Tracy (Kirke) é uma jovem de dezoito anos que acabou de se mudar para Nova Iorque para fazer faculdade de Literatura. Desencantada com a vida universitária e com a realidade da cidade que antes idealizava, ela conhece Brooke (Gerwig), a filha do homem que casará com sua mãe em alguns dias – e que, portanto, logo se tornará sua meia-irmã – e logo projeta nela seu sonho americano: Brooke é independente e liberada sexualmente, não para um segundo durante o dia, circula bem por todos os círculos da cidade, sabe tudo de moda, música e Cinema e… bem, muda de humor trezentas vezes no mesmo dia, sendo capaz de recebê-la com entusiasmo apenas para, cinco minutos depois, não dar a mínima atenção ao que ela tem a dizer.

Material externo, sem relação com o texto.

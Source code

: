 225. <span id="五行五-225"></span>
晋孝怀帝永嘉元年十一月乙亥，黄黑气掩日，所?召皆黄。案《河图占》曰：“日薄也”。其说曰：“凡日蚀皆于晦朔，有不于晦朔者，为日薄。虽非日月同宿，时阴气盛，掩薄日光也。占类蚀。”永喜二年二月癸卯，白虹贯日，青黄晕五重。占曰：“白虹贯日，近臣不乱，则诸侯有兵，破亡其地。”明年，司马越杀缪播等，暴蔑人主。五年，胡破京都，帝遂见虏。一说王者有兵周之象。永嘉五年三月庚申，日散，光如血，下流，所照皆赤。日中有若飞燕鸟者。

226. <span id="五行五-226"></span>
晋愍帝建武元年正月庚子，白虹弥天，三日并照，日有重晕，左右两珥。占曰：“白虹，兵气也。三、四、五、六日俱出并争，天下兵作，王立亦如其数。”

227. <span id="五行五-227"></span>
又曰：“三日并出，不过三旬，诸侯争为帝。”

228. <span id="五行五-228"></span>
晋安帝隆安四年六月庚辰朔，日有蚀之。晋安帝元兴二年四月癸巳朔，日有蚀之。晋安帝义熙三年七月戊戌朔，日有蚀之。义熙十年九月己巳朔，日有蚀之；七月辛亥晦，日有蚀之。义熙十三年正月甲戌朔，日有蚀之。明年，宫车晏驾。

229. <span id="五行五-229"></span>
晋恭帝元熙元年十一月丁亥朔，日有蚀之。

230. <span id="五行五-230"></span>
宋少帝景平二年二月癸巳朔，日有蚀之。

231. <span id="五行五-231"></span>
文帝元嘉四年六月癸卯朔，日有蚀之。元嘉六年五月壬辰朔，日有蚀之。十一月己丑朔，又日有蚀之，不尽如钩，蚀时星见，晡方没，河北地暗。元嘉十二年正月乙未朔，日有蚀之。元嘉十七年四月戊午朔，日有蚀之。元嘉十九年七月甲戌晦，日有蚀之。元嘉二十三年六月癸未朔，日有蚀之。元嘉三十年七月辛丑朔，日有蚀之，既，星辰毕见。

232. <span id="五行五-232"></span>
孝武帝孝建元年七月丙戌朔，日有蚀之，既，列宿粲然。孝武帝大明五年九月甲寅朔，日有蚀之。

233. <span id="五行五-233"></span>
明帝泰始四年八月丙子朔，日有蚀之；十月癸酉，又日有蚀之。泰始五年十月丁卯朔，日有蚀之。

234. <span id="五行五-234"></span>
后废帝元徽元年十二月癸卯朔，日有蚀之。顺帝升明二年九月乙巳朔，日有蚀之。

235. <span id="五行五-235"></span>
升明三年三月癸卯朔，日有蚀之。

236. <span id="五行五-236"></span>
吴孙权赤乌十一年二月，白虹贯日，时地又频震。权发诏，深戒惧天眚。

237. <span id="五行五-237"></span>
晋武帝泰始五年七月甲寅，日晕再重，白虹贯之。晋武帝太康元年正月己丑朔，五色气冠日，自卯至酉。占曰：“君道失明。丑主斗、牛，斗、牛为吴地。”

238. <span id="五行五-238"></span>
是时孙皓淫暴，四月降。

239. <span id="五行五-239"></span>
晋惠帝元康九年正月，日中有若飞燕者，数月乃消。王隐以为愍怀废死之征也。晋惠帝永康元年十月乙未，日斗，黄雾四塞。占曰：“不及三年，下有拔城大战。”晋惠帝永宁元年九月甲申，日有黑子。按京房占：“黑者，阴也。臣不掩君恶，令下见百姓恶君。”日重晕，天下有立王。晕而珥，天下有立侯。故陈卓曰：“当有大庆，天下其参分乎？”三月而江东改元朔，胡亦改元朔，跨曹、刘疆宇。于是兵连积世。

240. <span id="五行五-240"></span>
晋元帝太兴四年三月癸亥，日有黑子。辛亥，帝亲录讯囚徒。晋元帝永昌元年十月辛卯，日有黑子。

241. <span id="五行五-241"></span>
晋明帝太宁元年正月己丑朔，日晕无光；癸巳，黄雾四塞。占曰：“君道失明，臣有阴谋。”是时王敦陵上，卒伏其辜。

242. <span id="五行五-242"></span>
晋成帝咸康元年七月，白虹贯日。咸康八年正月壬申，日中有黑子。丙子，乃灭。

Enormemente beneficiado pelo talento de sua dupla de atrizes principais e pela dinâmica doce e convincente que elas constroem entre si, o filme apresenta a carismática Lola Kirke enquanto volta a trazer Greta Gerwig, atriz-fetiche e esposa de Baumbach, em um papel que ela mesma já interpretou dezenas de vezes: a da mulher atrapalhada, sem foco e dona de uma ironia peculiar que luta para assumir as responsabilidades da vida adulta. Se funciona ao abordar as questões envolvendo a formação da identidade de Tracy por um lado, porém, o roteiro falha em tratar a bipolaridade de Brooke pelo outro, caindo na armadilha de compartilhar a idolatria de Tracy por uma mulher que obviamente precisa mais de ajuda que de aplausos.
Rápido, engraçado na maior parte do tempo e embalado por uma agradável trilha sonora eletrônica, o longa é o segundo consecutivo na filmografia de Baumbach a carecer de um conflito maior que mantenha seu fiapo e história andando – e o recurso novamente utilizado pelo diretor é inventar um probleminha qualquer que crie uma desavença entre seus personagem para causar a sensação de que há algo a ser resolvido (se em Enquanto Somos Jovens era a subtrama desnecessária envolvendo a “trapaça” do falso documentário, aqui é a suposta traição de Tracy, que estaria usando Brooke como mera fonte de espiração para seus textos – um conflitinho que gera uma cena artificial e quase embaraçosa em que todos os personagens do longa se reúnem para escrutinar a protagonista).
Particularmente, eu assistiria feliz a quantos filmes mais ou menos repetidos Noah Baumbach e Greta Gerwig ainda quiserem fazer. O que não quer dizer que, daqui a alguns anos, conseguirei discernir um do outro em minhas lembranças.
Mistress America (Idem, EUA, 2015). Dirigido por Noah Baumbach. Escrito por Noah Baumbach e Greta Gerwig. Com Greta Gerwig, Lola Kirke, Heather Lind, Cindy Cheung, Jasmine Cephas Jones, Matthew Shear, Kathryn Erbe e Michael Chernus.